Below are records to be repeated exactly. Leave their pictures behind.

=== Section Start ===

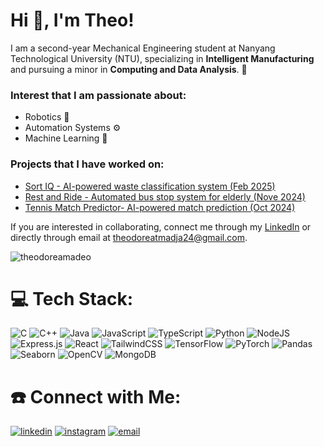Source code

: <h1>Hi 👋, I'm Theo!</h1>

<p>I am a second-year Mechanical Engineering student at Nanyang Technological University (NTU), specializing in <b>Intelligent Manufacturing</b> and pursuing a minor in <b>Computing and Data Analysis</b>. 📖</p>

### Interest that I am passionate about: 
- Robotics 🤖  
- Automation Systems ⚙️  
- Machine Learning 🧠  


### Projects that I have worked on: 
- [Sort IQ - AI-powered waste classification system (Feb 2025)](https://github.com/theodoreamadeo/sort-iq)
- [Rest and Ride - Automated bus stop system for elderly (Nove 2024)](https://github.com/theodoreamadeo/rest_and_ride)
- [Tennis Match Predictor- AI-powered match prediction (Oct 2024)](https://github.com/theodoreamadeo/tennis_match_prediction)



If you are interested in collaborating, connect me through my [LinkedIn](https://www.linkedin.com/in/theodoreatmadja/) or directly through email at theodoreatmadja24@gmail.com. 

<p><img src="https://github-readme-stats.vercel.app/api/top-langs/?username=theodoreamadeo&theme=tokyonight&layout=compact" alt="theodoreamadeo" /></p>

# 💻 Tech Stack:
![C](https://img.shields.io/badge/c-%2300599C.svg?style=for-the-badge&logo=c&logoColor=white) ![C++](https://img.shields.io/badge/c++-%2300599C.svg?style=for-the-badge&logo=c%2B%2B&logoColor=white) ![Java](https://img.shields.io/badge/java-%23ED8B00.svg?style=for-the-badge&logo=openjdk&logoColor=white) ![JavaScript](https://img.shields.io/badge/javascript-%23323330.svg?style=for-the-badge&logo=javascript&logoColor=%23F7DF1E) ![TypeScript](https://img.shields.io/badge/typescript-%23007ACC.svg?style=for-the-badge&logo=typescript&logoColor=white) ![Python](https://img.shields.io/badge/python-3670A0?style=for-the-badge&logo=python&logoColor=ffdd54) ![NodeJS](https://img.shields.io/badge/node.js-6DA55F?style=for-the-badge&logo=node.js&logoColor=white) ![Express.js](https://img.shields.io/badge/express.js-%23404d59.svg?style=for-the-badge&logo=express&logoColor=%2361DAFB) ![React](https://img.shields.io/badge/react-%2320232a.svg?style=for-the-badge&logo=react&logoColor=%2361DAFB) ![TailwindCSS](https://img.shields.io/badge/tailwindcss-%2338B2AC.svg?style=for-the-badge&logo=tailwind-css&logoColor=white) ![TensorFlow](https://img.shields.io/badge/TensorFlow-%23FF6F00.svg?style=for-the-badge&logo=TensorFlow&logoColor=white) ![PyTorch](https://img.shields.io/badge/PyTorch-%23EE4C2C.svg?style=for-the-badge&logo=PyTorch&logoColor=white) ![Pandas](https://img.shields.io/badge/pandas-%23150458.svg?style=for-the-badge&logo=pandas&logoColor=white) ![Seaborn](https://img.shields.io/badge/Seaborn-%238FB3A9.svg?style=for-the-badge&logo=seaborn&logoColor=white) ![OpenCV](https://img.shields.io/badge/opencv-%23white.svg?style=for-the-badge&logo=opencv&logoColor=white) ![MongoDB](https://img.shields.io/badge/MongoDB-%234ea94b.svg?style=for-the-badge&logo=mongodb&logoColor=white)

# ☎️ Connect with Me:
<p>
  <a target="_blank" href="https://www.linkedin.com/in/theodoreatmadja" style="display: inline-block;">
    <img src="https://img.shields.io/badge/linkedin-logo?style=for-the-badge&logo=linkedin&logoColor=white&color=%230a77b6" alt="linkedin" />
  </a>
  <a target="_blank" href="https://www.instagram.com/theodore_amadeo" style="display: inline-block;">
    <img src="https://img.shields.io/badge/instagram-logo?style=for-the-badge&logo=instagram&logoColor=white&color=%23F35369" alt="instagram" />
  </a>
  <a href="mailto:theodoreatmadja24@gmail.com" style="display: inline-block;">
    <img src="https://img.shields.io/badge/email-contact?style=for-the-badge&logo=gmail&logoColor=white&color=%23D14836" alt="email" />
  </a>
</p>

=== Section End ===

# ANSWER TO THE PROBLEM:
Source code

: <h1>Hi 👋, I'm Theo!</h1>

<p>I am a second-year Mechanical Engineering student at Nanyang Technological University (NTU), specializing in <b>Intelligent Manufacturing</b> and pursuing a minor in <b>Computing and Data Analysis</b>. 📖</p>

### Interest that I am passionate about: 
- Robotics 🤖  
- Automation Systems ⚙️  
- Machine Learning 🧠  


### Projects that I have worked on: 
- [Sort IQ - AI-powered waste classification system (Feb 2025)](https://github.com/theodoreamadeo/sort-iq)
- [Rest and Ride - Automated bus stop system for elderly (Nove 2024)](https://github.com/theodoreamadeo/rest_and_ride)
- [Tennis Match Predictor- AI-powered match prediction (Oct 2024)](https://github.com/theodoreamadeo/tennis_match_prediction)



If you are interested in collaborating, connect me through my [LinkedIn](https://www.linkedin.com/in/theodoreatmadja/) or directly through email at theodoreatmadja24@gmail.com. 

<p><img src="https://github-readme-stats.vercel.app/api/top-langs/?username=theodoreamadeo&theme=tokyonight&layout=compact" alt="theodoreamadeo" /></p>

# 💻 Tech Stack:
![C](https://img.shields.io/badge/c-%2300599C.svg?style=for-the-badge&logo=c&logoColor=white) ![C++](https://img.shields.io/badge/c++-%2300599C.svg?style=for-the-badge&logo=c%2B%2B&logoColor=white) ![Java](https://img.shields.io/badge/java-%23ED8B00.svg?style=for-the-badge&logo=openjdk&logoColor=white) ![JavaScript](https://img.shields.io/badge/javascript-%23323330.svg?style=for-the-badge&logo=javascript&logoColor=%23F7DF1E) ![TypeScript](https://img.shields.io/badge/typescript-%23007ACC.svg?style=for-the-badge&logo=typescript&logoColor=white) ![Python](https://img.shields.io/badge/python-3670A0?style=for-the-badge&logo=python&logoColor=ffdd54) ![NodeJS](https://img.shields.io/badge/node.js-6DA55F?style=for-the-badge&logo=node.js&logoColor=white) ![Express.js](https://img.shields.io/badge/express.js-%23404d59.svg?style=for-the-badge&logo=express&logoColor=%2361DAFB) ![React](https://img.shields.io/badge/react-%2320232a.svg?style=for-the-badge&logo=react&logoColor=%2361DAFB) ![TailwindCSS](https://img.shields.io/badge/tailwindcss-%2338B2AC.svg?style=for-the-badge&logo=tailwind-css&logoColor=white) ![TensorFlow](https://img.shields.io/badge/TensorFlow-%23FF6F00.svg?style=for-the-badge&logo=TensorFlow&logoColor=white) ![PyTorch](https://img.shields.io/badge/PyTorch-%23EE4C2C.svg?style=for-the-badge&logo=PyTorch&logoColor=white) ![Pandas](https://img.shields.io/badge/pandas-%23150458.svg?style=for-the-badge&logo=pandas&logoColor=white) ![Seaborn](https://img.shields.io/badge/Seaborn-%238FB3A9.svg?style=for-the-badge&logo=seaborn&logoColor=white) ![OpenCV](https://img.shields.io/badge/opencv-%23white.svg?style=for-the-badge&logo=opencv&logoColor=white) ![MongoDB](https://img.shields.io/badge/MongoDB-%234ea94b.svg?style=for-the-badge&logo=mongodb&logoColor=white)

# ☎️ Connect with Me:
<p>
  <a target="_blank" href="https://www.linkedin.com/in/theodoreatmadja" style="display: inline-block;">
    <img src="https://img.shields.io/badge/linkedin-logo?style=for-the-badge&logo=linkedin&logoColor=white&color=%230a77b6" alt="linkedin" />
  </a>
  <a target="_blank" href="https://www.instagram.com/theodore_amadeo" style="display: inline-block;">
    <img src="https://img.shields.io/badge/instagram-logo?style=for-the-badge&logo=instagram&logoColor=white&color=%23F35369" alt="instagram" />
  </a>
  <a href="mailto:theodoreatmadja24@gmail.com" style="display: inline-block;">
    <img src="https://img.shields.io/badge/email-contact?style=for-the-badge&logo=gmail&logoColor=white&color=%23D14836" alt="email" />
  </a>
</p>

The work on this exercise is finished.